= Madhuri Bhaduri =

Indian artist and sportsperson

Madhuri Bhaduri (born 1958) is an Indian artist.

Originally a sportsperson who played badminton and squash at a national level, Bhaduri began painting in 1977. She gave away her early artworks to friends and family, and then began to sell paintings once she realised that people were willing to pay for them. After studying French at the Alliance Française in Pune, Bhaduri graduated with a Master's degree in Art from the University of Mumbai in 1988, but had already begun exhibiting her work two years earlier at the Bal Gandharva Art Gallery.

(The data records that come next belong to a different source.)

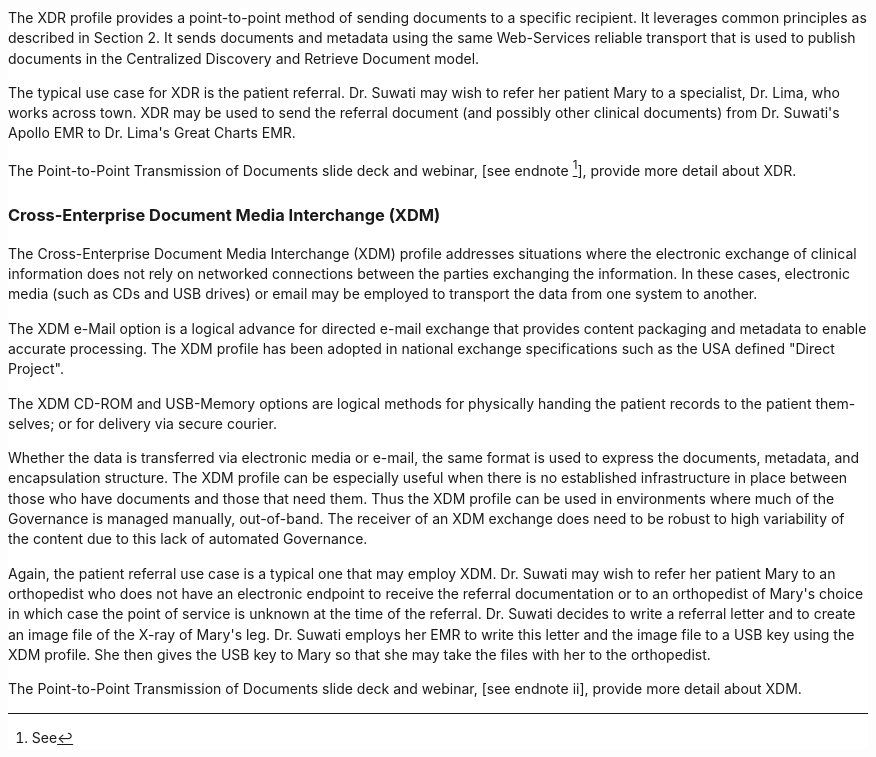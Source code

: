 The XDR profile provides a point-to-point method of sending documents to
a specific recipient. It leverages common principles as described in
Section 2. It sends documents and metadata using the same Web-Services
reliable transport that is used to publish documents in the Centralized
Discovery and Retrieve Document model.

The typical use case for XDR is the patient referral. Dr. Suwati may
wish to refer her patient Mary to a specialist, Dr. Lima, who works
across town. XDR may be used to send the referral document (and possibly
other clinical documents) from Dr. Suwati\'s Apollo EMR to Dr. Lima\'s
Great Charts EMR.

The Point-to-Point Transmission of Documents slide deck and webinar,
\[see endnote [^2]\], provide more detail about XDR.

### Cross-Enterprise Document Media Interchange (XDM)

The Cross-Enterprise Document Media Interchange (XDM) profile addresses
situations where the electronic exchange of clinical information does
not rely on networked connections between the parties exchanging the
information. In these cases, electronic media (such as CDs and USB
drives) or email may be employed to transport the data from one system
to another.

The XDM e-Mail option is a logical advance for directed e-mail exchange
that provides content packaging and metadata to enable accurate
processing. The XDM profile has been adopted in national exchange
specifications such as the USA defined "Direct Project".

The XDM CD-ROM and USB-Memory options are logical methods for physically
handing the patient records to the patient them-selves; or for delivery
via secure courier.

Whether the data is transferred via electronic media or e-mail, the same
format is used to express the documents, metadata, and encapsulation
structure. The XDM profile can be especially useful when there is no
established infrastructure in place between those who have documents and
those that need them. Thus the XDM profile can be used in environments
where much of the Governance is managed manually, out-of-band. The
receiver of an XDM exchange does need to be robust to high variability
of the content due to this lack of automated Governance.

Again, the patient referral use case is a typical one that may employ
XDM. Dr. Suwati may wish to refer her patient Mary to an orthopedist who
does not have an electronic endpoint to receive the referral
documentation or to an orthopedist of Mary's choice in which case the
point of service is unknown at the time of the referral. Dr. Suwati
decides to write a referral letter and to create an image file of the
X-ray of Mary\'s leg. Dr. Suwati employs her EMR to write this letter
and the image file to a USB key using the XDM profile. She then gives
the USB key to Mary so that she may take the files with her to the
orthopedist.

The Point-to-Point Transmission of Documents slide deck and webinar,
\[see endnote ii\], provide more detail about XDM.


[^1]: See http://www.ihe.net/Technical\_Framework/index.cfm\#IT for
[^2]: See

During her career Bhaduri has created works in a variety of style, including abstract art, landscapes and figurative paintings. Although she primarily works in oils, in 2002 she also experimented with abstract sculpture. Her paintings were purchased by many private collectors, including Gayatri Devi, Ajay Piramal, Aditya Vikram Birla & Jamshed Bhabha (former chairman of Tata Sons). As well as shows in her native India, Bhaduri's work has also been the subject of a solo exhibition in Dubai. Bhaduri is represented by Agora Gallery, New York.

In 2016 Bhaduri received the All Ladies League award for "Iconic leadership in Art, Design & Entrepreneurship", as well as the Sarojini Naidu National Award for Women.

Bhaduri's studio, Studio M, is located in Pune, where she has lived all her life.